Скучное безобразно, или скорее: уродство смерти, пустые тавтологии вызывают у нас чувство скуки. Прекрасное заставляет нас забыть о времени, потому что оно вечно и самодостаточно, оно отсылает нас к вечности и таким образом переполняет нас счастливым блаженством. Когда пустота становится столь очевидна, что мы обращаем внимание на время как таковое, мы отмечаем бессодержательность чистого времени. И это чувство и есть скука. В самой же скуке нет ничего комического, но она возникает как поворотный пункт к комическому, если тавтологичное и скучное превращаются в самопародию или иронию.
Именно эти феномены столь подробно исследует Беккет, хотя само слово «скука» не часто встречается в его художественных произведениях. Феномен скуки — основная тема «Эссе о Прусте», написанного под сильным влиянием Шопенгауэра. Здесь Беккет рассматривает жизнь как маятниковое движение между страданием и скукой. Само слово «скука», впрочем, не столь часто используется в литературных произведениях, хотя и вряд ли можно утверждать обратное о произведениях, в которых среди прочего фигурирует скука. Большинство произведений Беккета как раз можно назвать комедиями скуки. И прежде всего пьесу «В ожидании Годо». Поскольку эта пьеса наверняка хорошо известна многим читателям, то я предпочитаю проанализировать другие тексты. Я хотел бы сосредоточиться не столько на комизме скуки у Беккета, сколько на тотальных предпосылках скуки, а именно на идее о невозможности обрести персональный смысл.

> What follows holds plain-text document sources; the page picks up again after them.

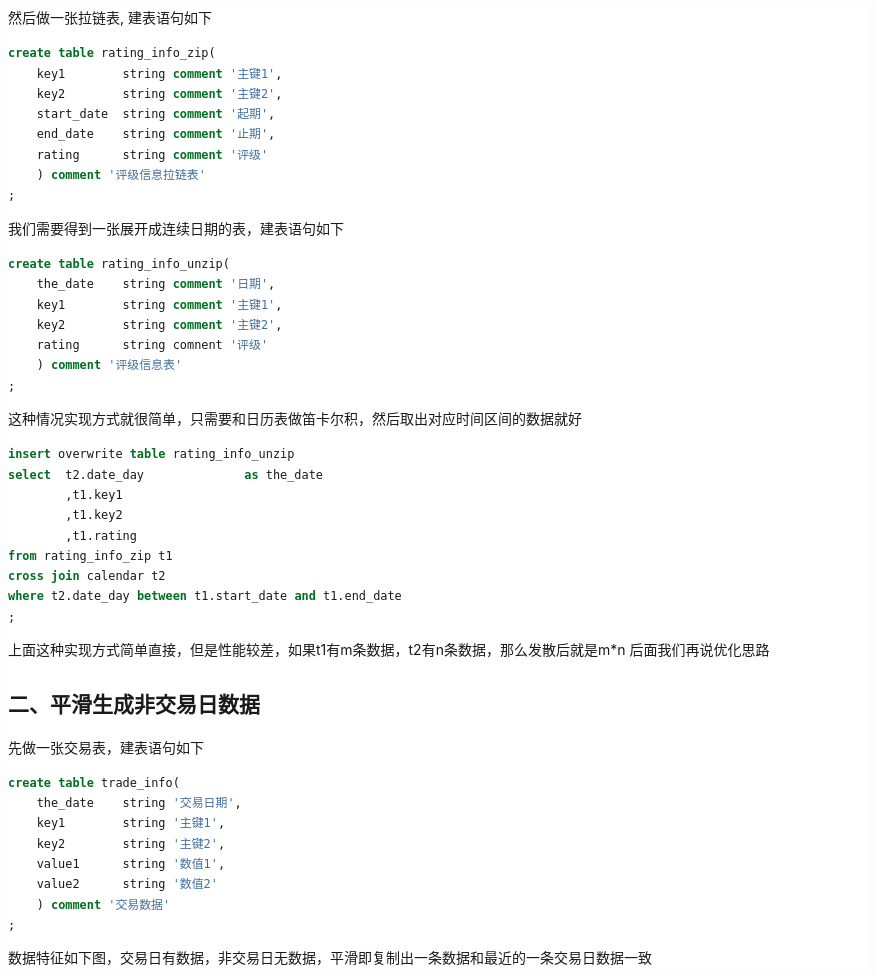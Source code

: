 然后做一张拉链表, 建表语句如下
```sql
create table rating_info_zip(
    key1        string comment '主键1',
    key2        string comment '主键2',
    start_date  string comment '起期',
    end_date    string comment '止期',
    rating      string comment '评级'
    ) comment '评级信息拉链表'
;
```

我们需要得到一张展开成连续日期的表，建表语句如下
```sql
create table rating_info_unzip(
    the_date    string comment '日期',
    key1        string comment '主键1',
    key2        string comment '主键2',
    rating      string comnent '评级'
    ) comment '评级信息表'
;
```

这种情况实现方式就很简单，只需要和日历表做笛卡尔积，然后取出对应时间区间的数据就好
```sql
insert overwrite table rating_info_unzip
select  t2.date_day              as the_date
        ,t1.key1
        ,t1.key2
        ,t1.rating
from rating_info_zip t1
cross join calendar t2
where t2.date_day between t1.start_date and t1.end_date
;
```

上面这种实现方式简单直接，但是性能较差，如果t1有m条数据，t2有n条数据，那么发散后就是m*n
后面我们再说优化思路

## 二、平滑生成非交易日数据
先做一张交易表，建表语句如下

```sql
create table trade_info(
    the_date    string '交易日期',
    key1        string '主键1',
    key2        string '主键2',
    value1      string '数值1',
    value2      string '数值2'
    ) comment '交易数据'
;
```

数据特征如下图，交易日有数据，非交易日无数据，平滑即复制出一条数据和最近的一条交易日数据一致
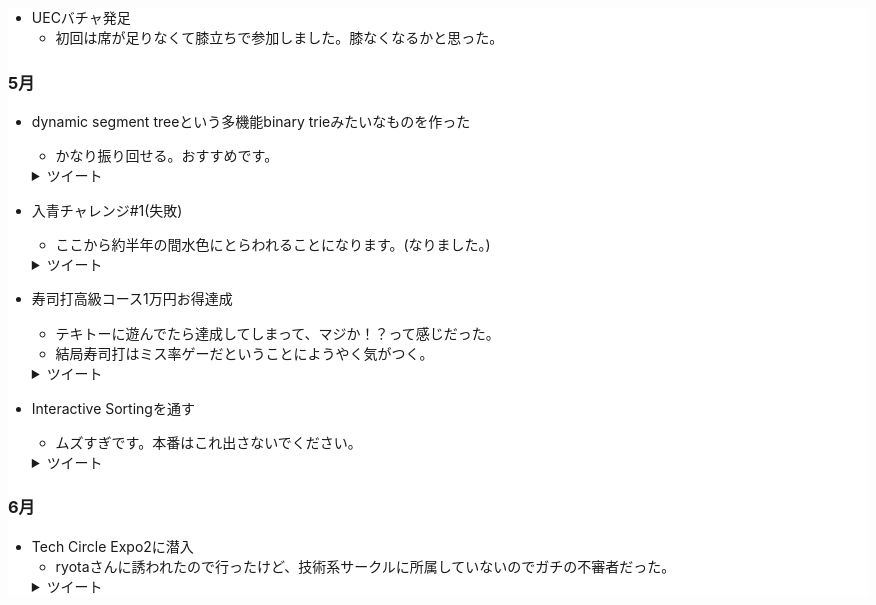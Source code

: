 - UECバチャ発足
    - 初回は席が足りなくて膝立ちで参加しました。膝なくなるかと思った。

### 5月
- dynamic segment treeという多機能binary trieみたいなものを作った
    - かなり振り回せる。おすすめです。
    <details>
    <summary>ツイート</summary>
    <blockquote class="twitter-tweet"><p lang="ja" dir="ltr">ここ数日ずっとDynamic Segment Treeをこしらえているのですが、どうやってもC++実装より大幅に遅い + メモリ使用量デカいになります。<br>D言語/動的セグ木に詳しい方、アドバイスいただければ非常に助かります。<a href="https://t.co/6gSVMm3Fts">https://t.co/6gSVMm3Fts</a></p>&mdash; In (@UU9782wsEdANDhp) <a href="https://twitter.com/UU9782wsEdANDhp/status/1786360957004030437?ref_src=twsrc%5Etfw">May 3, 2024</a></blockquote> <script async src="https://platform.twitter.com/widgets.js" charset="utf-8"></script>
    </details>

- 入青チャレンジ#1(失敗)
    - ここから約半年の間水色にとらわれることになります。(なりました。)
    <details>
    <summary>ツイート</summary>
    <blockquote class="twitter-tweet"><p lang="ja" dir="ltr">水-&gt;青の昇格戦でしたが、-52食らいました😱😱😱<br>数学ができません...</p>&mdash; In (@UU9782wsEdANDhp) <a href="https://twitter.com/UU9782wsEdANDhp/status/1792199195451113477?ref_src=twsrc%5Etfw">May 19, 2024</a></blockquote> <script async src="https://platform.twitter.com/widgets.js" charset="utf-8"></script>
    </details>

- 寿司打高級コース1万円お得達成
    - テキトーに遊んでたら達成してしまって、マジか！？って感じだった。
    - 結局寿司打はミス率ゲーだということにようやく気がつく。
    <details>
    <summary>ツイート</summary>
    <blockquote class="twitter-tweet"><p lang="ja" dir="ltr">折角cedに来たんだからHHKBを堪能しておくか...と思って適当に寿司打を遊んだらまさかの自己ベスト + 10000お得達成してしまった！<br>タイピングを集中的に練習していた時期に達成できなかったというのに...<br>HHKB買えというお告げなんだろうか？ <a href="https://t.co/XjFy0J0Vm8">pic.twitter.com/XjFy0J0Vm8</a></p>&mdash; In (@UU9782wsEdANDhp) <a href="https://twitter.com/UU9782wsEdANDhp/status/1793905214787072192?ref_src=twsrc%5Etfw">May 24, 2024</a></blockquote> <script async src="https://platform.twitter.com/widgets.js" charset="utf-8"></script>
    </details>

- Interactive Sortingを通す
    - ムズすぎです。本番はこれ出さないでください。
    <details>
    <summary>ツイート</summary>
    <blockquote class="twitter-tweet"><p lang="ja" dir="ltr">Interactive Sortingやっと通した...<br>(N,Q)=(5,7)のケースで最悪8手からどうやっても減らせなくて<br>kyopro_friendsさんの解説<a href="https://t.co/OMVF99mXrJ">https://t.co/OMVF99mXrJ</a><br>をガン見したけどそれでも相当しんどかった。<br>一般のNに対して真に最適な手順を構成するアルゴってどうなるんだろう。(何もわかりません。) <a href="https://t.co/1aC3vlFrmQ">pic.twitter.com/1aC3vlFrmQ</a></p>&mdash; In (@UU9782wsEdANDhp) <a href="https://twitter.com/UU9782wsEdANDhp/status/1796145398404596022?ref_src=twsrc%5Etfw">May 30, 2024</a></blockquote> <script async src="https://platform.twitter.com/widgets.js" charset="utf-8"></script>
    </details>

### 6月
- Tech Circle Expo2に潜入
    - ryotaさんに誘われたので行ったけど、技術系サークルに所属していないのでガチの不審者だった。
    <details>
    <summary>ツイート</summary>
    <blockquote class="twitter-tweet"><p lang="ja" dir="ltr">技術系サークルと一切接点がない人間がTech Circle Expo 2に行ってきました。農工大、看板が少なくて困りました。<br>漢字の話が印象的でした。JIS2級水準まではサポートすると良いそうです。<br>ryotaさんとvim話をするのも面白かったです。</p>&mdash; In (@UU9782wsEdANDhp) <a href="https://twitter.com/UU9782wsEdANDhp/status/1801921643381706803?ref_src=twsrc%5Etfw">June 15, 2024</a></blockquote> <script async src="https://platform.twitter.com/widgets.js" charset="utf-8"></script>
    </details>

В «Эссе о Прусте», которое Беккет написал в довольно юном возрасте (ему было двадцать с небольшим), этот вывод сформулирован так:
Дружба — это социальное средство наподобие выброса мебели или дистрибуции мусорных баков. Она не имеет духовного значения. Для подлинных художников отказ от дружбы не только полезен, но и необходим. Потому что единственная возможность духовного развития заключается в погружении в глубину. Художественность тяготеет не к расширению, но к сжатию. И искусство — это одухотворение одиночества. Коммуникативности не существует, потому что нет никаких средств коммуникативности. В отдельных случаях, когда слово и мимика случайно находят выражение персоналъности, они теряют свое значение, пробираясь сквозь поток персональности, который создает противоречия. Мы говорим и действуем не для самих себя. В некоторых случаях речи и действия искажены чужой инстанцией и пусты. А если мы говорим и действуем для других, то тогда наши речь и поступки — ложь.
Беккет выбрал искажение, то есть, иными словами, искусство. Здесь Беккет отмечает противоречие между откровенной изоляцией и ложной социальностью, и в обоих случаях неизбежное отсутствие коммуникативности может рассматриваться как определяющее условие для писательства в целом. Далее он пишет: «Мы одиноки. Мы сами не признаем — ничего и никого, и нас никто не признает».
Любой объединяющий жест напрасен. Но мы все равно пытаемся, хотя бы и тщетно, перешагнуть через собственное «я», которое все более отдаляется от нас.